COVID-19 UK Political Analysis by Tim Hames – 7th August 2020
Download a PDF of this articleAnxious August. The case for quiet confidence on the virus in the UK.
Nothing much ever happens in August. There have, admittedly, been a few minor exceptions to this rule; these include the outbreak of the Great War (1914), the dropping of two atomic bombs on Japan forcing its surrender in World War II (1945), the first resignation of an American President (1974), the invasion of Kuwait by Iraq (1990) and an attempted coup in the Soviet Union which ultimately led to the dissolution of the USSR and the de facto end of the Cold War (1991). Apart from that, little of note.

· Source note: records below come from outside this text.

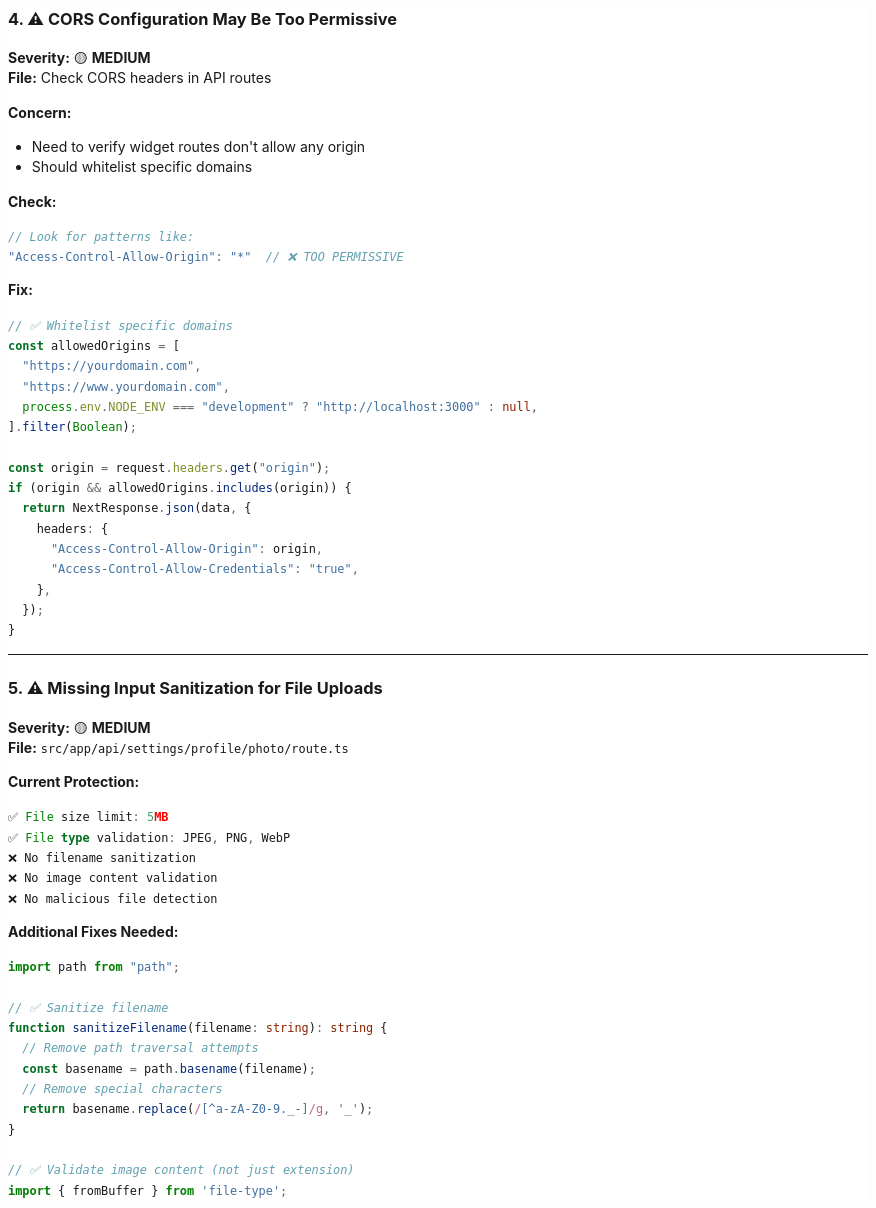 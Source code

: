 
### 4. ⚠️ **CORS Configuration May Be Too Permissive**

**Severity:** 🟡 **MEDIUM**  
**File:** Check CORS headers in API routes

**Concern:**
- Need to verify widget routes don't allow any origin
- Should whitelist specific domains

**Check:**
```typescript
// Look for patterns like:
"Access-Control-Allow-Origin": "*"  // ❌ TOO PERMISSIVE
```

**Fix:**
```typescript
// ✅ Whitelist specific domains
const allowedOrigins = [
  "https://yourdomain.com",
  "https://www.yourdomain.com",
  process.env.NODE_ENV === "development" ? "http://localhost:3000" : null,
].filter(Boolean);

const origin = request.headers.get("origin");
if (origin && allowedOrigins.includes(origin)) {
  return NextResponse.json(data, {
    headers: {
      "Access-Control-Allow-Origin": origin,
      "Access-Control-Allow-Credentials": "true",
    },
  });
}
```

---

### 5. ⚠️ **Missing Input Sanitization for File Uploads**

**Severity:** 🟡 **MEDIUM**  
**File:** `src/app/api/settings/profile/photo/route.ts`

**Current Protection:**
```typescript
✅ File size limit: 5MB
✅ File type validation: JPEG, PNG, WebP
❌ No filename sanitization
❌ No image content validation
❌ No malicious file detection
```

**Additional Fixes Needed:**

```typescript
import path from "path";

// ✅ Sanitize filename
function sanitizeFilename(filename: string): string {
  // Remove path traversal attempts
  const basename = path.basename(filename);
  // Remove special characters
  return basename.replace(/[^a-zA-Z0-9._-]/g, '_');
}

// ✅ Validate image content (not just extension)
import { fromBuffer } from 'file-type';

```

The understandable concern at the outset of this August is that a second wave or spike of the coronavirus will join this list of exceptions to the general anonymity of the eighth month of the year. The international outlook remains grave, with many very sizeable countries still not through the first round of the virus never ready for any repeat of it. There have been some spectacular flare-ups in an array of locations from Australia to Spain. In the UK, the city of Leicester found itself excluded from the lifting of the lockdown as regards bars, pubs and restaurants for two further weeks. Blackburn became the cause of high alert. Much of Greater Manchester had restrictions on the indoor meetings of separate households re-imposed and, perhaps most strikingly of all, the city of Aberdeen now faces the return of many of the limitations on life that lockdown had involved for at least seven days. Will this be a long, hot and difficult August?